Business on the bloody border

Desperate measures to keep businesses alive in the world’s most dangerous city




Published by The Economist

A STEEL fence is all that separates El Paso, in west Texas, from Ciudad Juárez, in northern Mexico, and it has never stopped business flowing across the border. Drinks, dentistry and divorces have been served up to bargain-seeking gringos for decades. But since fighting erupted among local drug-traffickers in 2007, Juárez has seen more violence than anywhere on Earth, battlefields aside. The murder rate last year was over 200 per 100,000 people, more than ten times the national average and 200 times the rate in El Paso. In a once-busy tourist area close to the border, well over half the shops are boarded up.

Visitors “think Mexico is a country at war,” says one dentist with a practice close to the frontier. Since the violence ratcheted up, three-quarters of his mainly American patients have decided that crossing the border for half-price drilling is not worth the risk. It does not help that since September 11th 2001 crossing the border can take up to two hours, rather than a few minutes. Most gringo-oriented businesses have struggled: a few blocks away Club 21, a betting shop, has closed, as has the Montana restaurant, which once served toothsome steaks. A hotel lies half-built; the rumour is that its backer was a drug lord who was killed earlier this year.

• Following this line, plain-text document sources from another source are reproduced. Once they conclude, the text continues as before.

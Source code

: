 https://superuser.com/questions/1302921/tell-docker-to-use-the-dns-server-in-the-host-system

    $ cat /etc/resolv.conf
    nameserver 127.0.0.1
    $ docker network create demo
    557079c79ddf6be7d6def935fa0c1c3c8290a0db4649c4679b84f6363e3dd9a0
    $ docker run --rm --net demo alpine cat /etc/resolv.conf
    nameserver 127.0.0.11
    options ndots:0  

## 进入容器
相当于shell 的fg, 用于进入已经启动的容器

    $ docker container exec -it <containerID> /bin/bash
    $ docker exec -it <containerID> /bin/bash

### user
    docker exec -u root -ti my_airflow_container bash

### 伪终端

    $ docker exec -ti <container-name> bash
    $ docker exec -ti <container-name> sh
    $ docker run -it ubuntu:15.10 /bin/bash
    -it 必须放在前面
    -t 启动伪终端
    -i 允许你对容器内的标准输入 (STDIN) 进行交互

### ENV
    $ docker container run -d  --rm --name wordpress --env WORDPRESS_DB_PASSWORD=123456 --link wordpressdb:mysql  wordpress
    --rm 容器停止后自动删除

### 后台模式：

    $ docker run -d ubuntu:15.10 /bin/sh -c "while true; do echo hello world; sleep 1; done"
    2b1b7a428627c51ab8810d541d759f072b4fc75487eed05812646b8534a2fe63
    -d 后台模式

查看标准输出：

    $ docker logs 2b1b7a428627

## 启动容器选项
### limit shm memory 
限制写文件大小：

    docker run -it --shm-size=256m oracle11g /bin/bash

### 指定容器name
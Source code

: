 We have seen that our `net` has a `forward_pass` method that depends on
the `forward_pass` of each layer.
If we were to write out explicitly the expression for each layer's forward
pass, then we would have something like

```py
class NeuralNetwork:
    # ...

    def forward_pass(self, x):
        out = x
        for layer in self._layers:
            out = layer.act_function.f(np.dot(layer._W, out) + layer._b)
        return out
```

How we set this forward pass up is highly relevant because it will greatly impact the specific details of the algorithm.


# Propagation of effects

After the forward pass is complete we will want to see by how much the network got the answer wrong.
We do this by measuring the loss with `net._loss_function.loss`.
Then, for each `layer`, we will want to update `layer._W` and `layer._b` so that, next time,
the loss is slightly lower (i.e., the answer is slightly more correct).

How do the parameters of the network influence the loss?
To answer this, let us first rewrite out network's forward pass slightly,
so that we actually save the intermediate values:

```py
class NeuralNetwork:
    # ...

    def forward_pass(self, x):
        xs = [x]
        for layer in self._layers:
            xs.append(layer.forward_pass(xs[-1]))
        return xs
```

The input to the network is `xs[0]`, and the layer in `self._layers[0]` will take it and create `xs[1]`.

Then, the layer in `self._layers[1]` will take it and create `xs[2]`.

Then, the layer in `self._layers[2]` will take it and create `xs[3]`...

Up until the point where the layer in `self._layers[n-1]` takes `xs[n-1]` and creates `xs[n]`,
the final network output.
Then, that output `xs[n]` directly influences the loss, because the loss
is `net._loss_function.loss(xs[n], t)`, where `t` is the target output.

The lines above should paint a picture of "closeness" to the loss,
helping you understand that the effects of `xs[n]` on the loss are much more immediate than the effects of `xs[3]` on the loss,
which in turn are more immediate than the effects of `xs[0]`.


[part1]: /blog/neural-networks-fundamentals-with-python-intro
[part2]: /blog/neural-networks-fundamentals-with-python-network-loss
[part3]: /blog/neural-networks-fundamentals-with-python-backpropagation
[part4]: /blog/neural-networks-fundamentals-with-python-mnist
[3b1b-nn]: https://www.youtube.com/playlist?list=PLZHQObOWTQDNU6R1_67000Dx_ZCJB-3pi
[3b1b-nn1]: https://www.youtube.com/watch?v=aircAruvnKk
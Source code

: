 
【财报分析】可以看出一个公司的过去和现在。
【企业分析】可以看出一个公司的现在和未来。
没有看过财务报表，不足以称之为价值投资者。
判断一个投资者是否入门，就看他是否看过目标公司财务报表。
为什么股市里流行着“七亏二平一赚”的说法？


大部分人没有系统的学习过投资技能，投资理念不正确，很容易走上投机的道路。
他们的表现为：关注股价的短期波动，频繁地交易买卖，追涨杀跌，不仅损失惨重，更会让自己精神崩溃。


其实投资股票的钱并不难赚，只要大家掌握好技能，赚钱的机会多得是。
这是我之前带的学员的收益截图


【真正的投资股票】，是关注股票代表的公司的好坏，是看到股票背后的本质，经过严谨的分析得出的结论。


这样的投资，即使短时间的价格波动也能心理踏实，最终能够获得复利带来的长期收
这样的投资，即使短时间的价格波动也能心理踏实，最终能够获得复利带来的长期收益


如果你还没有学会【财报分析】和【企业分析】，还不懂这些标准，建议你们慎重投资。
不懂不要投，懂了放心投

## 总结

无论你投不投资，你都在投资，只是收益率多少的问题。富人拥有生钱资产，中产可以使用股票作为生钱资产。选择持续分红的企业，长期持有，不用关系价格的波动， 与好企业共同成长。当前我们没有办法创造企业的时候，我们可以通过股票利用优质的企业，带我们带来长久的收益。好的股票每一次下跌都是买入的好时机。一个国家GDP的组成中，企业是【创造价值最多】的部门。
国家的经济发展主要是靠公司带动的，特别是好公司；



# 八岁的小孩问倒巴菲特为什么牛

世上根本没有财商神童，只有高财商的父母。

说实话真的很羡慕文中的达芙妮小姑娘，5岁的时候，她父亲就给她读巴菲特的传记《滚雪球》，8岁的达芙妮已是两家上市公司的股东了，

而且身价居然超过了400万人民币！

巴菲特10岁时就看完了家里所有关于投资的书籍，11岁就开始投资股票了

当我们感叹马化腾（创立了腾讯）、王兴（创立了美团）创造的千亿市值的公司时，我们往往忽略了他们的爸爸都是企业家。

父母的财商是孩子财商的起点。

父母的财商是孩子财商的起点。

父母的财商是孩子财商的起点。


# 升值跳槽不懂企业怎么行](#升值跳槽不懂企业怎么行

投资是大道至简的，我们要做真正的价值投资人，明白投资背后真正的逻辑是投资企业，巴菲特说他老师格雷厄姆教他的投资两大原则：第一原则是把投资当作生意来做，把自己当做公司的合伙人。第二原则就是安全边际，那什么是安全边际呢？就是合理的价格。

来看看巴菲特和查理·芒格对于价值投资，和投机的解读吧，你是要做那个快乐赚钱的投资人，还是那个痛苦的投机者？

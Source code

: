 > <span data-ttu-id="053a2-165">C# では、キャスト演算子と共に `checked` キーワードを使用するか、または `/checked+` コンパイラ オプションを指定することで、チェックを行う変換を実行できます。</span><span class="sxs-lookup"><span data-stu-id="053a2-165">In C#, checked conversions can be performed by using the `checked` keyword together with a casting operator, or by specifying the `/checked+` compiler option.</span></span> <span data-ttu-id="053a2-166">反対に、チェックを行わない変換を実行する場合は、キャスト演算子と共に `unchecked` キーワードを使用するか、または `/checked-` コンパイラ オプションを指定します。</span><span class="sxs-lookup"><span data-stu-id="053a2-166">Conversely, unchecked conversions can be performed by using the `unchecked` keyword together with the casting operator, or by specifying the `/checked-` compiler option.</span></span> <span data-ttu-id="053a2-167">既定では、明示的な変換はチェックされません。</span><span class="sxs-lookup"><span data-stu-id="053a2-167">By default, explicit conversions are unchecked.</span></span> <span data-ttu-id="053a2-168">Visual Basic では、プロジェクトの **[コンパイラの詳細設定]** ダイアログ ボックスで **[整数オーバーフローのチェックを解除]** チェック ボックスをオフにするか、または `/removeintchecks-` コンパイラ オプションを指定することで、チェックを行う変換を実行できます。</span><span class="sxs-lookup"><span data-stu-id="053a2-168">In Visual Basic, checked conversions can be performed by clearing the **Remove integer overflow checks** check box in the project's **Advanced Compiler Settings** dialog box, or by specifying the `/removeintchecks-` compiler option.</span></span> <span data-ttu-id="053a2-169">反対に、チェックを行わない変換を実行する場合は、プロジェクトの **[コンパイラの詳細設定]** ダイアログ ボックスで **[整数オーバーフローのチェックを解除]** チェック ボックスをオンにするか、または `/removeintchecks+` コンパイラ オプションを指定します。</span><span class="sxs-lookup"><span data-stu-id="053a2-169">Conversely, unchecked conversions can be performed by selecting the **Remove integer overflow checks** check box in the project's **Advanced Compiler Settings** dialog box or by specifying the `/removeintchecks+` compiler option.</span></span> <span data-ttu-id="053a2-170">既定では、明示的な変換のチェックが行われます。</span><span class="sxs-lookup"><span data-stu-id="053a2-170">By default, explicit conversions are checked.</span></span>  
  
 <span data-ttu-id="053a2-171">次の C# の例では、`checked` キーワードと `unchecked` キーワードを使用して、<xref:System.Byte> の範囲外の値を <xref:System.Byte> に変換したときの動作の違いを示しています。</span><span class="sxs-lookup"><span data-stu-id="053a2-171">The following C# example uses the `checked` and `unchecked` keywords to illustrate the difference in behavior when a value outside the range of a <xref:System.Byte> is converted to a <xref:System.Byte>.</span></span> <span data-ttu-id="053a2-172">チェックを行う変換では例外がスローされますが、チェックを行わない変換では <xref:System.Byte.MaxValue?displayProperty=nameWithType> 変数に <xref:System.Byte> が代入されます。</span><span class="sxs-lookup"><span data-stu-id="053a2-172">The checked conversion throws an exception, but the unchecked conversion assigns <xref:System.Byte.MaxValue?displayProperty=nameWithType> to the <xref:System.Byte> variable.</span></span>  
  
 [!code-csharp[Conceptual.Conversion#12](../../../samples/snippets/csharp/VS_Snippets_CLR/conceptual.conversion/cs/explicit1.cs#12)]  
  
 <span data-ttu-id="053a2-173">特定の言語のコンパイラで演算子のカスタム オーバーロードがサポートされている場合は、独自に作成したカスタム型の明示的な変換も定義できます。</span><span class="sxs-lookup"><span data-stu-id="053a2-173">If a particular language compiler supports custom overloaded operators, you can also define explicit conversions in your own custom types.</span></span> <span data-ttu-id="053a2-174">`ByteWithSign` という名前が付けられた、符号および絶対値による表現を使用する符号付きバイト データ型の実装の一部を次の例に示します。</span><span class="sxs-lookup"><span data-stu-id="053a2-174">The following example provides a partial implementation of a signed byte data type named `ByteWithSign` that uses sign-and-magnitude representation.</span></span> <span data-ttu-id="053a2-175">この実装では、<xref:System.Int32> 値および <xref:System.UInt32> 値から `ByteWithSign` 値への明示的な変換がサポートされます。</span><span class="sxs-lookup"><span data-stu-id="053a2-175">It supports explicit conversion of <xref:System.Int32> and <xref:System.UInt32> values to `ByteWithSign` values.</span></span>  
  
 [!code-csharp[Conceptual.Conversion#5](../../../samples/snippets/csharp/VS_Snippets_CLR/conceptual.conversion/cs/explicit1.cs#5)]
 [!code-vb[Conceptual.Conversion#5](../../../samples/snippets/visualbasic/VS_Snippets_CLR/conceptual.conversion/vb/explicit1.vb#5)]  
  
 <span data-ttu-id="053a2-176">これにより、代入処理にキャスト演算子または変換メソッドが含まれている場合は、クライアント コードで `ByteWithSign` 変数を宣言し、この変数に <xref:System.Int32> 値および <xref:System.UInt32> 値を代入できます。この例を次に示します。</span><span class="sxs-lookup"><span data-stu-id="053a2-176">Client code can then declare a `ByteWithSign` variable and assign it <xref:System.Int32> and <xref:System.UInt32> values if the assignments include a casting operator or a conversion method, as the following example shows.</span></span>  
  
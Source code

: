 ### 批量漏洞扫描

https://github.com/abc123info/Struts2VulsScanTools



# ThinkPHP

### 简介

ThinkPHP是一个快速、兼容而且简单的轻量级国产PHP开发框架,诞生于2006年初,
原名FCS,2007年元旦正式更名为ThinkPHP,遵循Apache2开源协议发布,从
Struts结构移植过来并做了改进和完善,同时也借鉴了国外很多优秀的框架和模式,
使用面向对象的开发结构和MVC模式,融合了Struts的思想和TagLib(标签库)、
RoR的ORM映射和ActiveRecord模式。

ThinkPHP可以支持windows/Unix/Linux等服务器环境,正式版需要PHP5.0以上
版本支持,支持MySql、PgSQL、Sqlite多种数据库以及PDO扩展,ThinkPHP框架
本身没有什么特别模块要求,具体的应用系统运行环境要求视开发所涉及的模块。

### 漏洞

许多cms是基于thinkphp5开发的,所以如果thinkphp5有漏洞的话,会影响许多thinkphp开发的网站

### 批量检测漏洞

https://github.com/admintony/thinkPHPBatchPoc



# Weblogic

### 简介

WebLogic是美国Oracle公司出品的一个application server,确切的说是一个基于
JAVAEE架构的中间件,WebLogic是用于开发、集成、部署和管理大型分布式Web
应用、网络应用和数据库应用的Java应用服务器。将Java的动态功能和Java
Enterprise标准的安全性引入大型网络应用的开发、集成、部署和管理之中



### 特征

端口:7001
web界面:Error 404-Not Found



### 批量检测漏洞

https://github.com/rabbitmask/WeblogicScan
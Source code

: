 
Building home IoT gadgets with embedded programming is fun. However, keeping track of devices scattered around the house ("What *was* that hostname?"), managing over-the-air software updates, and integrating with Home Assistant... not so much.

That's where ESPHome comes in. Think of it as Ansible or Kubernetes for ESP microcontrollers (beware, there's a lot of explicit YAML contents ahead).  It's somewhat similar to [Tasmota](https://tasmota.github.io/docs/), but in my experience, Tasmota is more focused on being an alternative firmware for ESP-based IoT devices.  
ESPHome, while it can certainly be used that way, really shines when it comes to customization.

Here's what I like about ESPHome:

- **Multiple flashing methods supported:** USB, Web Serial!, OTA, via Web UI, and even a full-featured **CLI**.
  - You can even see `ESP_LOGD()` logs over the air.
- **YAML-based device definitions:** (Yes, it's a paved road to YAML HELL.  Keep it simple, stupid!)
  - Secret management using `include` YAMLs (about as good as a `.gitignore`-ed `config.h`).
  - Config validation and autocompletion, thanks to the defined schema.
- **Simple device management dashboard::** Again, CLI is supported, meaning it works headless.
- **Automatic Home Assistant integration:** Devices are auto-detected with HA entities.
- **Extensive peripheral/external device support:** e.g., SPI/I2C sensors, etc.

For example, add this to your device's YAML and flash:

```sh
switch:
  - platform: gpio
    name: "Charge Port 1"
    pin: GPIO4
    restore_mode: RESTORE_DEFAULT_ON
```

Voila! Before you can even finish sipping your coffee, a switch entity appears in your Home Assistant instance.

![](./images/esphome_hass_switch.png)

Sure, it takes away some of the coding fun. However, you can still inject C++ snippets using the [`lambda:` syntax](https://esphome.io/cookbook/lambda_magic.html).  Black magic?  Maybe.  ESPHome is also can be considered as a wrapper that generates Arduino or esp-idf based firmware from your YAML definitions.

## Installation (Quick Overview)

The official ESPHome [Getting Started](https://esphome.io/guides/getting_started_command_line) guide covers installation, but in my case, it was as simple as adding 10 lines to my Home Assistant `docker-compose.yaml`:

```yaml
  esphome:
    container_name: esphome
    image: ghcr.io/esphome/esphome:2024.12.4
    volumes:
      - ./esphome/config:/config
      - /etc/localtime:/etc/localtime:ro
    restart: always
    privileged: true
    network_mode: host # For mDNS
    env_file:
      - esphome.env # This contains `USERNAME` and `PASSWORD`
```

Alongside lower demand, businesses face new costs from extortion, which has flourished as small-time crooks have taken advantage of the mayhem. The maquila factories in the suburbs, which make car parts and various gadgets for the American market, are safe because they handle little cash and have off-site bosses. Smaller shops, where the owner sits behind a till full of pesos, are more vulnerable.

José Luis, the manager of a souvenir shop selling masks, statues and other handicrafts, says his family shut two similar stores in 2009 rather than pay protection money. The gangsters’ piso, or floor-rent, apparently varies from 500 pesos ($35) to $1,000 a week. Businessmen who can’t afford to pay the piso or to employ bodyguards have in some cases shut up shop to work anonymously from home.

To protect entrepreneurs and reassure visitors, the city government created a heavily policed “green zone” for businesses in December 2010, which completed a trial period last month. Under the plan, 120 federal police kept a 24-hour guard on a small commercial area close to the border. Checkpoints were positioned every 500m to inspect cars and keep an eye on racketeers. The crackdown cut extortion by more than 90%, says Juan Benavente, the state’s undersecretary of economy, who delightedly reports that two new restaurants opened in the green zone last week.

Shopkeepers say extortion has by no means disappeared, and that much goes unreported. But things have got better, according to Guillermo Soria, of Juárez’s chamber of commerce. Before, “you would stop at traffic lights at 11pm and be the only car there. Now there is more traffic, more movement.” People are selling cigarettes at road junctions again; some restaurants even have queues at the weekend. Businesses can report extortion via the chamber of commerce, which passes the information to contacts in the not-always-trustworthy police.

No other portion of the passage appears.